To take into account the uncertainty related to the use of permutations, we can consider computing the mean values of \(L^{*j}\) over a set of, say, 10 permutations. The plot in Figure 17.2 presents the mean values. The only remarkable difference, as compared to Figure 17.1, is the change in the ordering of the sibsp and parch variables.

Means (over 10 permutations) of permutation-based variable-importance measures for the explanatory variables included in the random-forest model for the Titanic data using 1-AUC as the loss function.

Figure 17.2: Means (over 10 permutations) of permutation-based variable-importance measures for the explanatory variables included in the random-forest model for the Titanic data using 1-AUC as the loss function.

Plots similar to those presented in Figures 17.1 and 17.2 are useful for comparisons of a variable’s importance in different models. Figure 17.3 presents single-permutation results for the random-forest, logistic-regression (see Section 5.2.1), and gradient-boosting (see Section 5.2.3) models. The best result, in terms of the smallest value of \(L^0\), is obtained for the random-forest model (as indicated by the location of the dashed lines in the plots). Note that the indicated \(L^0\) value for the model is different from the one indicated in Figure 17.1. This is due to the difference in the set of (random) permuations used to compute the two values.

Single-permutation-based variable-importance measures for the random-forest, gradient-boosting, and logistic-regression models for the Titanic data with 1-AUC as the loss function. Note that the bars start at different places for different methods. This is due to the fact that the output AUC value calculated on the original data is highest for random forest and lowest for linear regression. For less important variables such as embarked we see that even after its permutation the quality of the random forest model is better than the output of the additive linear regression models.

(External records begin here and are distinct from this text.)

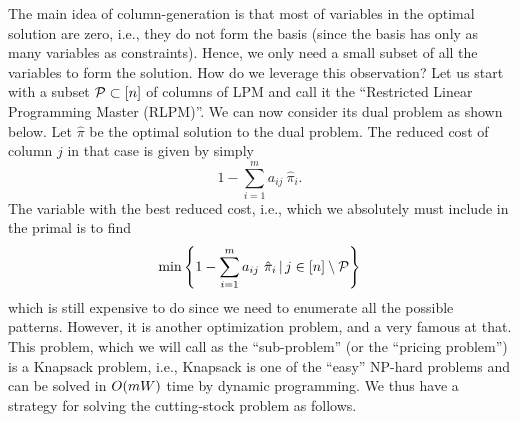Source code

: \documentclass[letterpaper, 10pt, twocolumn, reqno]{amsart}
\begin{document}
The main idea of column-generation is that most of variables in the optimal solution are zero, i.e., they do not form the basis (since the basis has only as many variables as constraints). Hence, we only need a small subset of all the variables to form the solution. How do we leverage this observation? Let us start with a subset $\mathcal{P} \subset [n]$ of columns of LPM and call it the ``Restricted Linear Programming Master (RLPM)''. We can now consider its dual problem as shown below.
Let $\hat{\pi}$ be the optimal solution to the dual problem. The reduced cost of column $j$ in that case is given by simply
$$
1  - \sum_{i=1}^m a_{ij}\ \hat{\pi}_i.
$$
The variable with the best reduced cost, i.e., which we absolutely must include in the primal is to find
$$
\min \left\{1  - \sum_{i=1}^m a_{ij}\ \hat{\pi}_i \, \vert \, j \in [n] \setminus \mathcal{P}\right\}
$$
which is still expensive to do since we need to enumerate all the possible patterns. However, it is another optimization problem, and a very famous at that. This problem, which we will call as the ``sub-problem'' (or the ``pricing problem'') is a Knapsack problem, i.e.,
Knapsack is one of the ``easy'' NP-hard problems and can be solved in $O(mW)$ time by dynamic programming. We thus have a strategy for solving the cutting-stock problem as follows.
\end{document}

Figure 17.3: Single-permutation-based variable-importance measures for the random-forest, gradient-boosting, and logistic-regression models for the Titanic data with 1-AUC as the loss function. Note that the bars start at different places for different methods. This is due to the fact that the output AUC value calculated on the original data is highest for random forest and lowest for linear regression. For less important variables such as embarked we see that even after its permutation the quality of the random forest model is better than the output of the additive linear regression models.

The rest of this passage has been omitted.